How to Mud Drywall How to Mud Drywall
To achieve seamless joints with flat smooth surfaces when installing drywall, a technique called “mudding” is required. The process may sound like something that could end up being a messy process, but a basic application of premixed mud/compound is relatively easy to do.
Types of Mud
There are two types of drywall mud: powdered and premixed. The powdered compound, which is also referred to as setting mud, requires mixing with water. Premixed mud has already been blended and is ready to use.

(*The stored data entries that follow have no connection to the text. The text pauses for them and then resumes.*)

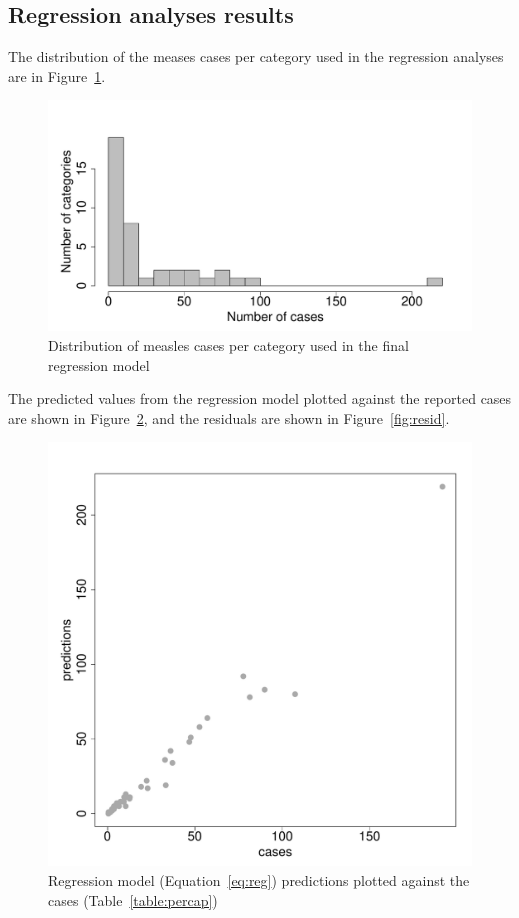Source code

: \documentclass{article}
\begin{document}
\subsection{Regression analyses results}
\label{sub:regression_results}

The distribution of the meases cases per category used in the regression analyses are in Figure~\ref{fig:histcasecat}.
\begin{figure}
\begin{center}
\includegraphics{draftfinalreport-014}
\end{center}
\caption{Distribution of measles cases per category used in the final regression model}
\label{fig:histcasecat}
\end{figure}

The predicted values from the regression model plotted against the reported cases are shown in Figure~\ref{fig:predict}, and the residuals are shown in Figure~\ref{fig:resid}.
\begin{figure}
\begin{center}
\includegraphics{draftfinalreport-015}
\end{center}
\caption{Regression model (Equation~\ref{eq:reg}) predictions plotted against the cases (Table~\ref{table:percap})}
\label{fig:predict}
\end{figure}
\end{document}
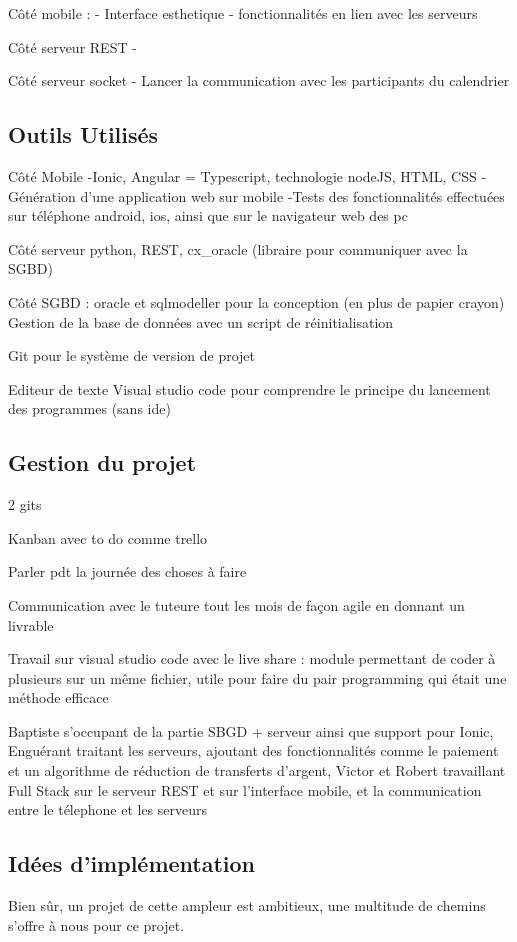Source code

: Côté mobile :
- Interface esthetique
- fonctionnalités en lien avec les serveurs

Côté serveur REST
- 

Côté serveur socket
- Lancer la communication avec les participants du calendrier


\subsection{Outils Utilisés}
Côté Mobile
-Ionic, Angular = Typescript, technologie nodeJS, HTML, CSS
-Génération d'une application web sur mobile
-Tests des fonctionnalités effectuées sur téléphone android, ios, ainsi que sur le navigateur web des pc

Côté serveur
python, REST, cx\_oracle (libraire pour communiquer avec la SGBD)

Côté SGBD : oracle et sqlmodeller pour la conception (en plus de papier crayon)
Gestion de la base de données avec un script de réinitialisation

Git pour le système de version de projet

Editeur de texte Visual studio code pour comprendre le principe du lancement des programmes (sans ide)

\subsection{Gestion du projet}
2 gits

Kanban avec to do comme trello

Parler pdt la journée des choses à faire

Communication avec le tuteure tout les mois de façon agile en donnant un livrable

Travail sur visual studio code avec le live share : module permettant de coder à plusieurs sur un même fichier, utile pour faire du pair programming qui était une méthode efficace

Baptiste s'occupant de la partie SBGD + serveur ainsi que support pour Ionic,
Enguérant traitant les serveurs, ajoutant des fonctionnalités comme le paiement et un algorithme de réduction de transferts d'argent,
Victor et Robert travaillant Full Stack sur le serveur REST et sur l'interface mobile, et la communication entre le télephone et les serveurs


\subsection{Idées d'implémentation}

Bien sûr, un projet de cette ampleur est ambitieux, une multitude de chemins s'offre à nous pour ce projet.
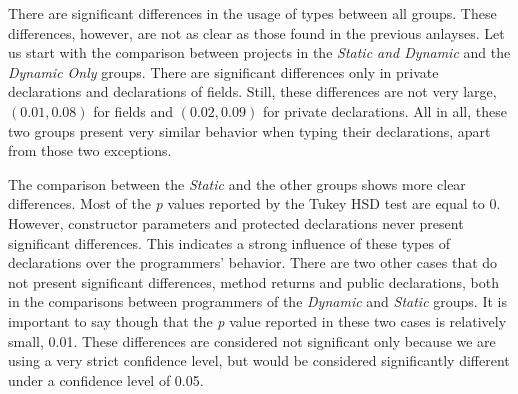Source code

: \documentclass[msc]{ppgccufmg}
\begin{document}
There are significant differences in the usage of types between all groups.
These differences, however, are not as clear as those found in the previous anlayses.
Let us start with the comparison between projects in the \emph{Static and Dynamic} and the \emph{Dynamic Only} groups.
There are significant differences only in private declarations and declarations of fields.
Still, these differences are not very large, $(0.01,0.08)$ for fields and $(0.02,0.09)$ for private declarations.
All in all, these two groups present very similar behavior when typing their declarations, apart from those two exceptions.
                

The comparison between the \emph{Static} and the other groups shows more clear differences.
Most of the \emph{p} values reported by the Tukey HSD test are equal to 0.
However, constructor parameters and protected declarations never present significant differences.
This indicates a strong influence of these types of declarations over the programmers' behavior.
There are two other cases that do not present significant differences, method returns and public declarations, both in the comparisons between programmers of the \emph{Dynamic} and \emph{Static} groups.
It is important to say though that the \emph{p} value reported in these two cases is relatively small, 0.01.
These differences are considered not significant only because we are using a very strict confidence level, but would be considered significantly different under a confidence level of 0.05.
\end{document}
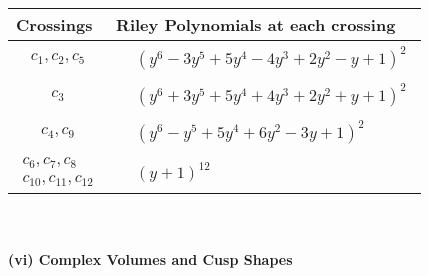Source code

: \documentclass[1p]{elsarticle_modified}
\theoremstyle{definition}
\begin{document}
\begin{tabular}{m{50pt}|m{274pt}}
Crossings & \hspace{64pt}Riley Polynomials at each crossing \\
\hline $$\begin{aligned}c_{1},c_{2},c_{5}\end{aligned}$$&$\begin{aligned}
&(y^6-3 y^5+5 y^4-4 y^3+2 y^2- y+1)^2
\end{aligned}$\\
\hline $$\begin{aligned}c_{3}\end{aligned}$$&$\begin{aligned}
&(y^6+3 y^5+5 y^4+4 y^3+2 y^2+y+1)^2
\end{aligned}$\\
\hline $$\begin{aligned}c_{4},c_{9}\end{aligned}$$&$\begin{aligned}
&(y^6- y^5+5 y^4+6 y^2-3 y+1)^2
\end{aligned}$\\
\hline $$\begin{aligned}c_{6},c_{7},c_{8}\\c_{10},c_{11},c_{12}\end{aligned}$$&$\begin{aligned}
&(y+1)^{12}
\end{aligned}$\\
\hline
\end{tabular}\\~\\
\newpage\flushleft \textbf{(vi) Complex Volumes and Cusp Shapes}
\end{document}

Premixed also comes in various types such as all-purpose, topping mud, and lightweight all-purpose mud. Powdered mud is available as timed drywall mud and easy-to-sand setting mud.
Types of Tape
Mud and tape go hand-in-hand. They are a team working together as a bonding unit. The combination prevents cracks in the finished wall. The three types of tape are pre-formed, mesh, and paper.
Steps for Mudding Drywall
For example purposes, this article discusses how to mud drywall using paper tape and all-purpose premixed drywall (joint) compound.
Place the canvas drop cloth over the entire floor. It’s recommended to use canvas versus plastic as plastic tends to become slick when drywall splatters adhere to the cloth’s surface.
Prepare yourself from drywall splatter by putting on old clothes and protecting your eyes by wearing goggles or safety glasses.
Remove the lid from the premixed mud. Place the large bucket filled with water nearby so you can clean the taping knives as you work.
With the drywall panels mounted and secured, place a quantity of mud on the mud pan or tray. Use the 6-inch taping knife to scoop up and place a dab of mud to fill in and cover screw indentations and nail heads. Use the knife edge to smooth out the mud.
There will be spaces or small creases (joints) where drywall panels meet. Using the 6-inch taping knife, apply mud evenly along the joint filling in the space. Smooth out the mud using the knife edge.
While the applied mud is still wet along the seams/joints, cut a piece of paper tape the length of the seam and place it along the joint. Press the 6-inch taping knife against the tape and gently smooth it into the still wet mud. Press gently but hard enough to work out any bubbles created in the mud. Use the knife edge to wipe away any excess compound.
Use the same steps for applying mud to both sides of the corners and then use the corner taping tool/trowel to evenly spread the mud. Place a pre-cut and pre-creased length of paper tape along the seam. Use the 6-inch taping knife to smooth the paper tape over the mud. Take the edge of the knife to work the tape gently into the corner. This is referred to as “bedding.” Remove excess mud with the taping knife.
Let the applied mud dry thoroughly. Once dry, apply a thin second coat of mud to screw and nail indentations and corners.
Let dry, then apply a very thin third coat of mud using the 10-inch taping knife. Use the knife edge to “feather out” the mud so the edges are as thin as possible.
Let dry. Put on goggles and respirator in preparation for sanding the mud.
Use your choice of sander to smooth out all mudded joints and screw and nail indentations. The goal is to sand the mud until it's completely smooth. You do not want to leave rough edges along the seams, nor do you want to leave raised areas of mud on the wall. The drywall mud should be sanded until it's flat and smooth.
Once the mud has been sanded to perfection, the wall is ready to be painted or have wallpaper applied.
Warning: When using a sander, be sure to wear the respirator and the goggles as the mud creates a fine dust. The goggles also serve to protect eyes from mud splatters.